Contrary to common belief, hunger for news, along with paid circulation, is actually increasing in most of the world, just not the U.S. or Europe where access to digital media is more common, according to a report from the World Association of Newspapers.

News organizations in the U.S. have seen a 3 percent drop in paid circulation this year, although their articles are increasingly accessible to larger audiences through Feeds and applications like Google News.
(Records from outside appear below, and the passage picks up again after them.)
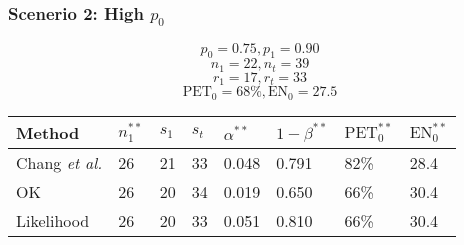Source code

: \documentclass{beamer}\usepackage[]{graphicx}\usepackage[]{color}
\begin{document}
% 


\begin{frame}
\frametitle{Scenerio 2: High $p_0$}
$$p_0=0.75, p_1=0.90$$
$$n_1=22, n_t=39$$
$$r_1=17, r_t=33$$
$$\mbox{PET}_0 = 68\%, \mbox{EN}_0 = 27.5$$

\begin{table}[]
\begin{tabular}{llllllll}
Method                  & $n_1^{\ast\ast}$ & $s_1$ & $s_t$ & $\alpha^{\ast\ast}$ & $1-\beta^{\ast\ast}$ & $\mbox{PET}^{\ast\ast}_0$ & $\mbox{EN}^{\ast\ast}_0$ \\ \hline
Chang \textit{et al.}   & 26               & 21     & 33     & 0.048                                 & 0.791                & 82\%                      & 28.4                     \\
OK                      & 26               & 20     & 34     & 0.019                                 & 0.650                & 66\%                      & 30.4                     \\
Likelihood              & 26               & 20     & 33     & 0.051                                 & 0.810                & 66\%                      & 30.4                    
\end{tabular}
\end{table}
\end{frame}
\end{document}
Even with recent declines, newspapers still maintain circulation levels similar to those in the 70s, according to the Newspaper Association of America.

The real question beneath all the hoopla around the death of newspapers is the following:

"How do owners maintain the ridiculously high profit-margins they came to expect in the deregulated 90s?"

That's what uber-capitalist Sam Zell is trying to do by making drastic cuts, once again, at papers he owns like the Chicago Tribune and L.A. Times.





Recently, Zell announced plans to cut 500 pages of news from his 12 papers every week, and maintain an ad/news ratio of 50/50. In addition, he plans more staff cuts, saying they've analyzed each reporter's output and found that many reporters don't carry their weight (in inches). Of course this doesn't take into account the difficulty of reporting on investigative stories, that whole 'serving the public trust' thing, that's because Zell doesn't want those stories reported anyway.

"When you get into the individuals, you find out that you can eliminate a fair number of people while eliminating not very much content," according to news accounts.

In the past, Zell has fired numerous editors at the Times for refusing to make further newsroom cuts, just this week Tribune publisher Scott Smith resigned.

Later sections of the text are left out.